### [The records]
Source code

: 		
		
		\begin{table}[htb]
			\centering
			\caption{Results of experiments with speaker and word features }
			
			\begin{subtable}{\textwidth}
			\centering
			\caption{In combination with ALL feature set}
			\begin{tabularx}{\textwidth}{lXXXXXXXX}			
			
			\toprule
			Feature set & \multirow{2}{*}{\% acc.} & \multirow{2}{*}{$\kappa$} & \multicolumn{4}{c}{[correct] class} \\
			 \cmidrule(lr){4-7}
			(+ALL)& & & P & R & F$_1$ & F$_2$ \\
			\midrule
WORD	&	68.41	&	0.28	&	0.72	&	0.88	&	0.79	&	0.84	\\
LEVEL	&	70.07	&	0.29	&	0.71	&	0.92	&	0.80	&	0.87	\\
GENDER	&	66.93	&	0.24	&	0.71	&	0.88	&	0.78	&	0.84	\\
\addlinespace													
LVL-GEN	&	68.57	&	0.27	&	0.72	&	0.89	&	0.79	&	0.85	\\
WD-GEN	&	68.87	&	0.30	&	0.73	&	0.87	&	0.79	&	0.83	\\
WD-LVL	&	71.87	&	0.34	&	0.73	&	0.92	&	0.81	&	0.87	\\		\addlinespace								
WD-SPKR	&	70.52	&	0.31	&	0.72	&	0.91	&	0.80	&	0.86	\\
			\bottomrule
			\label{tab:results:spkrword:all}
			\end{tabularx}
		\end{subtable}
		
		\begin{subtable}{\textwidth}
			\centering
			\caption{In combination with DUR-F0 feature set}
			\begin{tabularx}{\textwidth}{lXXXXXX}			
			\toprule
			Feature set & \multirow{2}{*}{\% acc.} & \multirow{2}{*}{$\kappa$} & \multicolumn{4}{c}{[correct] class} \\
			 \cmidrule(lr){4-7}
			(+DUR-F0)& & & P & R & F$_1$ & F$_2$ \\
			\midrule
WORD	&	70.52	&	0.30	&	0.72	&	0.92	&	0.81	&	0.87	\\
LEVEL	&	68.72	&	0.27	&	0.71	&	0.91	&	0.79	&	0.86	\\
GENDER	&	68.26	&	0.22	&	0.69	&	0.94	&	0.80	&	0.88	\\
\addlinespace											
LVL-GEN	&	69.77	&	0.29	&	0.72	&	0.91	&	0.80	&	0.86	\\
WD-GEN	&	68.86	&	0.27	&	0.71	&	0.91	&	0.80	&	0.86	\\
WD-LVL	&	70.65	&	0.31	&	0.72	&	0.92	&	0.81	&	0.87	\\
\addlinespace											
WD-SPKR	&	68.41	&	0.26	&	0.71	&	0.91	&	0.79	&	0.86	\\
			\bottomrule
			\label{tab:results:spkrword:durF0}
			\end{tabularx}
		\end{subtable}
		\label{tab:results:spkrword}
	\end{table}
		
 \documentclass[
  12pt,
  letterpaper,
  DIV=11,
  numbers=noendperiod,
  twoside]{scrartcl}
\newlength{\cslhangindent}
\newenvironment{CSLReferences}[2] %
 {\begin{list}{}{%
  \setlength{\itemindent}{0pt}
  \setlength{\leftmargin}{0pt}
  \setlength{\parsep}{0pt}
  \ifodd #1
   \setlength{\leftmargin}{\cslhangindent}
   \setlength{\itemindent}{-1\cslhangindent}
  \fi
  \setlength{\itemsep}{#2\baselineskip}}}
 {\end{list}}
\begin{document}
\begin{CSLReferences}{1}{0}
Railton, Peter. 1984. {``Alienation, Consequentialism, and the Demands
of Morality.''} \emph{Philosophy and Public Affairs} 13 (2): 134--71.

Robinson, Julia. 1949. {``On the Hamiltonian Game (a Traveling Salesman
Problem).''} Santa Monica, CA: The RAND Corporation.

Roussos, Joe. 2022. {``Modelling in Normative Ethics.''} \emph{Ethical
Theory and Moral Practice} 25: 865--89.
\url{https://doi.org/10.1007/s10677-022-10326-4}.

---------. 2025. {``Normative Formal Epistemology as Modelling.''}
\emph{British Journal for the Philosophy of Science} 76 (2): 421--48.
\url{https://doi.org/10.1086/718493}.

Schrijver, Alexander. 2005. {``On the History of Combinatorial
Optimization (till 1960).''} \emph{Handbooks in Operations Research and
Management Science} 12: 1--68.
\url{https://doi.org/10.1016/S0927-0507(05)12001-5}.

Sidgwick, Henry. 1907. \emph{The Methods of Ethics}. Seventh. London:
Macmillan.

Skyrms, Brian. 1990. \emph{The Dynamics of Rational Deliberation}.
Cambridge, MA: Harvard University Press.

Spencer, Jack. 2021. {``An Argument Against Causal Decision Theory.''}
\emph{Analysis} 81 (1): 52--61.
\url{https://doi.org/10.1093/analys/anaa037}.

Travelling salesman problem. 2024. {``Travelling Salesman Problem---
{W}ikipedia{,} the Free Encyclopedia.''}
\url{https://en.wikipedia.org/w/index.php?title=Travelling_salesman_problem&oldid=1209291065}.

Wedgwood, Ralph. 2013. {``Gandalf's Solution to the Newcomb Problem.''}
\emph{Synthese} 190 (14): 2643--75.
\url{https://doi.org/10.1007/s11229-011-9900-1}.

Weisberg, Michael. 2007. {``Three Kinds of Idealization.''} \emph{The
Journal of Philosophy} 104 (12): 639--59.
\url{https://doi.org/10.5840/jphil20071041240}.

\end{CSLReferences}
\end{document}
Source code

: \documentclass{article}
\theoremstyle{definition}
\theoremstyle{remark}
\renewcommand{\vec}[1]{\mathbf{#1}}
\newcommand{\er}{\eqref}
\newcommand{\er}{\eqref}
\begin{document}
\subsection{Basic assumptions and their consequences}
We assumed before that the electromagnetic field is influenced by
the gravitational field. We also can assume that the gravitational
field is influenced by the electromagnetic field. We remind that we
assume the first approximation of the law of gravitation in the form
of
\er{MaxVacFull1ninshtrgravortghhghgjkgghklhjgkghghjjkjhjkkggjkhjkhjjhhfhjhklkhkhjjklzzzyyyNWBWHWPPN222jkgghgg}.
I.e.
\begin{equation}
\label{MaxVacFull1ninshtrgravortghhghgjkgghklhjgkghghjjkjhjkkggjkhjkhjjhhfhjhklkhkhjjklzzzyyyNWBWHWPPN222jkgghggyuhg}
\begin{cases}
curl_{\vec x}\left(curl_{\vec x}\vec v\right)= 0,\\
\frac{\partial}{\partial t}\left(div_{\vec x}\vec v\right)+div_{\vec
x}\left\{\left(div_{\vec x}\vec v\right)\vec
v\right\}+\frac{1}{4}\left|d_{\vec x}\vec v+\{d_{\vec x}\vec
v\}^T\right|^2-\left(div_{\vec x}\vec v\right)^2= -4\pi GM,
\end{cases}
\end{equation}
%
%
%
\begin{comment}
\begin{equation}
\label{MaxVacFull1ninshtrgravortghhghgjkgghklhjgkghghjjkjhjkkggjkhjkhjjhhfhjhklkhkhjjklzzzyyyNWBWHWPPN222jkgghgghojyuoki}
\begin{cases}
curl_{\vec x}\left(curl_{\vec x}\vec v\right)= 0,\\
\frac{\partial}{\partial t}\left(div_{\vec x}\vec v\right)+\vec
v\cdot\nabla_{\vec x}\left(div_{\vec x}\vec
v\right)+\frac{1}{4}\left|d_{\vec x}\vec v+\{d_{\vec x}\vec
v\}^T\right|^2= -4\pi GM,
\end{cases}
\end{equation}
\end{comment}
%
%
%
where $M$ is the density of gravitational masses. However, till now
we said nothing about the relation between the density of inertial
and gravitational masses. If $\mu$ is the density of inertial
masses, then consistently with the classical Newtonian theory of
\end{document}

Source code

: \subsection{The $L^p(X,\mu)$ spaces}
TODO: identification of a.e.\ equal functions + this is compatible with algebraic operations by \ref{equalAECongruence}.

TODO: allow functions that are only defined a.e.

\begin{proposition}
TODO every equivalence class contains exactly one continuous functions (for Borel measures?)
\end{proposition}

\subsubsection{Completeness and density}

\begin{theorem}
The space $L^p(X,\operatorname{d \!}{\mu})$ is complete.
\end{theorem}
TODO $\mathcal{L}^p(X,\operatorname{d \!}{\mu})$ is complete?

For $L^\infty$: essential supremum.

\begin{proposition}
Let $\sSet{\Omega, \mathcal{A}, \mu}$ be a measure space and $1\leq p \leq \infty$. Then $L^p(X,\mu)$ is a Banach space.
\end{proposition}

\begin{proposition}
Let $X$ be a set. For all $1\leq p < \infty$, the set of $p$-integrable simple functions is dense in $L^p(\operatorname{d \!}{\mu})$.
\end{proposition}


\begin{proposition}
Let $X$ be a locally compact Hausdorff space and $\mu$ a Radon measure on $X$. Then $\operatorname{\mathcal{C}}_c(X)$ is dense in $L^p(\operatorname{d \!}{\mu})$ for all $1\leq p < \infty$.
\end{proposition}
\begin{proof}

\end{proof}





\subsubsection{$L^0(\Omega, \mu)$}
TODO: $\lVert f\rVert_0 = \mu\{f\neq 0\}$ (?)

### [Directions for this task]
In the records above, find the line with "Roussos, Joe. 2022."; write out exactly that line and each one after it, stopping after the line with "assumptions and their".

### [Answer space]
Roussos, Joe. 2022. {``Modelling in Normative Ethics.''} \emph{Ethical
Theory and Moral Practice} 25: 865--89.
\url{https://doi.org/10.1007/s10677-022-10326-4}.

---------. 2025. {``Normative Formal Epistemology as Modelling.''}
\emph{British Journal for the Philosophy of Science} 76 (2): 421--48.
\url{https://doi.org/10.1086/718493}.

Schrijver, Alexander. 2005. {``On the History of Combinatorial
Optimization (till 1960).''} \emph{Handbooks in Operations Research and
Management Science} 12: 1--68.
\url{https://doi.org/10.1016/S0927-0507(05)12001-5}.

Sidgwick, Henry. 1907. \emph{The Methods of Ethics}. Seventh. London:
Macmillan.

Skyrms, Brian. 1990. \emph{The Dynamics of Rational Deliberation}.
Cambridge, MA: Harvard University Press.

Spencer, Jack. 2021. {``An Argument Against Causal Decision Theory.''}
\emph{Analysis} 81 (1): 52--61.
\url{https://doi.org/10.1093/analys/anaa037}.

Travelling salesman problem. 2024. {``Travelling Salesman Problem---
{W}ikipedia{,} the Free Encyclopedia.''}
\url{https://en.wikipedia.org/w/index.php?title=Travelling_salesman_problem&oldid=1209291065}.

Wedgwood, Ralph. 2013. {``Gandalf's Solution to the Newcomb Problem.''}
\emph{Synthese} 190 (14): 2643--75.
\url{https://doi.org/10.1007/s11229-011-9900-1}.

Weisberg, Michael. 2007. {``Three Kinds of Idealization.''} \emph{The
Journal of Philosophy} 104 (12): 639--59.
\url{https://doi.org/10.5840/jphil20071041240}.

\end{CSLReferences}
\end{document}
Source code

: \documentclass{article}
\theoremstyle{definition}
\theoremstyle{remark}
\renewcommand{\vec}[1]{\mathbf{#1}}
\newcommand{\er}{\eqref}
\newcommand{\er}{\eqref}
\begin{document}
\subsection{Basic assumptions and their consequences}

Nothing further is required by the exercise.